Wednesday, June 25, 2014

My Review of "The Empathy Exams" by Leslie Jamison

Yesterday I finally read "The Empathy Exams" by Leslie Jamison. First, I am a hard read these days. As I've gotten older, it takes more and more to catch me as a reader, but once caught, I usually devour the book in a day. I've bought (downloaded) a number of books recently just to keep myself up with the current state of publishing and what is considered good/great. Kudos to Jamison because her book not only snagged me, it kept me reading until through at one in the morning.
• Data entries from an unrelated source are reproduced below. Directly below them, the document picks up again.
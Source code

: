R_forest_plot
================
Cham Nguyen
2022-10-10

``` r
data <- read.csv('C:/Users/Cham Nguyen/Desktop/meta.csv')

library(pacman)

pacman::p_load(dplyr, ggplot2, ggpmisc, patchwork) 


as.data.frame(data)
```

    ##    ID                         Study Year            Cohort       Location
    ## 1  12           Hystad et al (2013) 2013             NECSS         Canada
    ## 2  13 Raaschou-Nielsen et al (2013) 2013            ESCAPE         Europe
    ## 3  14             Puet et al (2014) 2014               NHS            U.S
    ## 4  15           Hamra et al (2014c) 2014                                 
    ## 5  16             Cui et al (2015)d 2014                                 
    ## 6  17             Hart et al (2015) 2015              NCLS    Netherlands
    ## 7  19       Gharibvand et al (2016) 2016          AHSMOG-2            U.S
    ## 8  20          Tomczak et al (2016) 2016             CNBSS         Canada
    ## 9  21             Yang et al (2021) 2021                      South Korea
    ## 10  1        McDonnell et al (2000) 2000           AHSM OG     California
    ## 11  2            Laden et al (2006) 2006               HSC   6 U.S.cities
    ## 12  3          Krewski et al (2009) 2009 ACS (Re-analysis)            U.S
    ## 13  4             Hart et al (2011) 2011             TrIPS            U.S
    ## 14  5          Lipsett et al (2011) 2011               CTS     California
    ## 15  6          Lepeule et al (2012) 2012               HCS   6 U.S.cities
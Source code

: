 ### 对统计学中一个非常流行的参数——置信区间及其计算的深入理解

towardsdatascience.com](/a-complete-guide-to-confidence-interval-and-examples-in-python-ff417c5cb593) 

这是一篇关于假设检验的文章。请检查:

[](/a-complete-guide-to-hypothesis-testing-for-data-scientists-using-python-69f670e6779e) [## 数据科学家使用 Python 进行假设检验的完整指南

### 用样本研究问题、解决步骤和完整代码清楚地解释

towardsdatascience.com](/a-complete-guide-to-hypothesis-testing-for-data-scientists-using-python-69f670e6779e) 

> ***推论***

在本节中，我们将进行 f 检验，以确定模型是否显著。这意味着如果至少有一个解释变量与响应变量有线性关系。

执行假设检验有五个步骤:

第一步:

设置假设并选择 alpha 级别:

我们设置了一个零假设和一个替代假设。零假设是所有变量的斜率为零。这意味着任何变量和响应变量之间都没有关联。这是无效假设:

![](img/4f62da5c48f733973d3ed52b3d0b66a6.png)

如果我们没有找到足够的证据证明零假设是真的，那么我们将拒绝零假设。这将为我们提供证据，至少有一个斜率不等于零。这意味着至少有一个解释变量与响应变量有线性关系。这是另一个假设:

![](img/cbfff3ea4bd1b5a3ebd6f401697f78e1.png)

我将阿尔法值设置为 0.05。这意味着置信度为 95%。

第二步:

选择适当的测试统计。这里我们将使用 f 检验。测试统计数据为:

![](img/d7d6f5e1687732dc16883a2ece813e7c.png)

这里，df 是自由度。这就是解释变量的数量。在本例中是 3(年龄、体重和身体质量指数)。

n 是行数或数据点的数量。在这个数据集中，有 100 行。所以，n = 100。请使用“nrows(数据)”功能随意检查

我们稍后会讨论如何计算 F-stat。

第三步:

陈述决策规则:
In this book Jamison not only provides a continual stream of unique topics, but does so with an intelligence that I miss in so many other books. Perhaps it's the "literary" choice, but those books often fail to interest me as well. I'm not in the space anymore where I will see a book through despite a poor first chapter. Jamison, as solipsistic as many authors of essays are (and perhaps must be) nevertheless adroitly pulls together this collection in her quest to dissect empathy. Full of personal experiences and deep mots justes, Jamison often left me with the kind of "aha" delights in thought or reflection that just don't come along every day.

Some of her personal thoughts come across as shallow- this is where the solipsism arises- but she juxtaposes these by drawing on formidable writers past and present to blend her contemplative ingredients with a generally seamless effect.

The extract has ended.